Provided data
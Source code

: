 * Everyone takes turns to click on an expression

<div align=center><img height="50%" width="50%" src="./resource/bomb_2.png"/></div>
* * *
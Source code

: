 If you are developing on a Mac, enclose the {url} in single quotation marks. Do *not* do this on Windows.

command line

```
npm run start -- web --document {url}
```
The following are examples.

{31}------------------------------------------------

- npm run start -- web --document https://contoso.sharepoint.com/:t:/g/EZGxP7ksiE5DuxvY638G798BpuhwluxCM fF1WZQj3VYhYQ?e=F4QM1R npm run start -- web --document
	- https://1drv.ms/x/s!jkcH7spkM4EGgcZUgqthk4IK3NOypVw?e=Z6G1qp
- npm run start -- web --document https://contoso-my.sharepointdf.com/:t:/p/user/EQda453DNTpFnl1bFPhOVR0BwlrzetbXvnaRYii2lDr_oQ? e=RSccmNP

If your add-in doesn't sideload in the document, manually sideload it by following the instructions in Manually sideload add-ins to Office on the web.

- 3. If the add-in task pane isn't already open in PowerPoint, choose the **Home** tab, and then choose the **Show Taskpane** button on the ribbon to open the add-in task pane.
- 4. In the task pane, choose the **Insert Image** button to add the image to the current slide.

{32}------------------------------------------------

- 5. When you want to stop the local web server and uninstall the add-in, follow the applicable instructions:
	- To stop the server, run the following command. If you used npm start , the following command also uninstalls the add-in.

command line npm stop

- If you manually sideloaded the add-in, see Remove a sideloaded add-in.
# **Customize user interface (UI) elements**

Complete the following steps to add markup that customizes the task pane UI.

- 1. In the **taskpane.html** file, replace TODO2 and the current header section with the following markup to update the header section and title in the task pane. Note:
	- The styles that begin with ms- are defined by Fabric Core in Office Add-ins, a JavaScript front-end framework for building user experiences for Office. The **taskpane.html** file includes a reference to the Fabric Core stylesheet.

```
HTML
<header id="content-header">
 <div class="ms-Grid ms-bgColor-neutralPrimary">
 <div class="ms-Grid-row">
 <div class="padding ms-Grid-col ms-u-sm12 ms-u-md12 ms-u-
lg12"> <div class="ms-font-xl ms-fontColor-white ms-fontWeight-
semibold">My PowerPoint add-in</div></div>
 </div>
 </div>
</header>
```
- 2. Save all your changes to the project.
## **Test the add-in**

What you need to do
Which lines above run from the one containing "Complete the following" down to the one containing "## **Test the add-in**"? Repeat exactly those, both ends included, and nothing else.

Exercise output
Complete the following steps to add markup that customizes the task pane UI.

- 1. In the **taskpane.html** file, replace TODO2 and the current header section with the following markup to update the header section and title in the task pane. Note:
	- The styles that begin with ms- are defined by Fabric Core in Office Add-ins, a JavaScript front-end framework for building user experiences for Office. The **taskpane.html** file includes a reference to the Fabric Core stylesheet.

```
HTML
<header id="content-header">
 <div class="ms-Grid ms-bgColor-neutralPrimary">
 <div class="ms-Grid-row">
 <div class="padding ms-Grid-col ms-u-sm12 ms-u-md12 ms-u-
lg12"> <div class="ms-font-xl ms-fontColor-white ms-fontWeight-
semibold">My PowerPoint add-in</div></div>
 </div>
 </div>
</header>
```
- 2. Save all your changes to the project.
## **Test the add-in**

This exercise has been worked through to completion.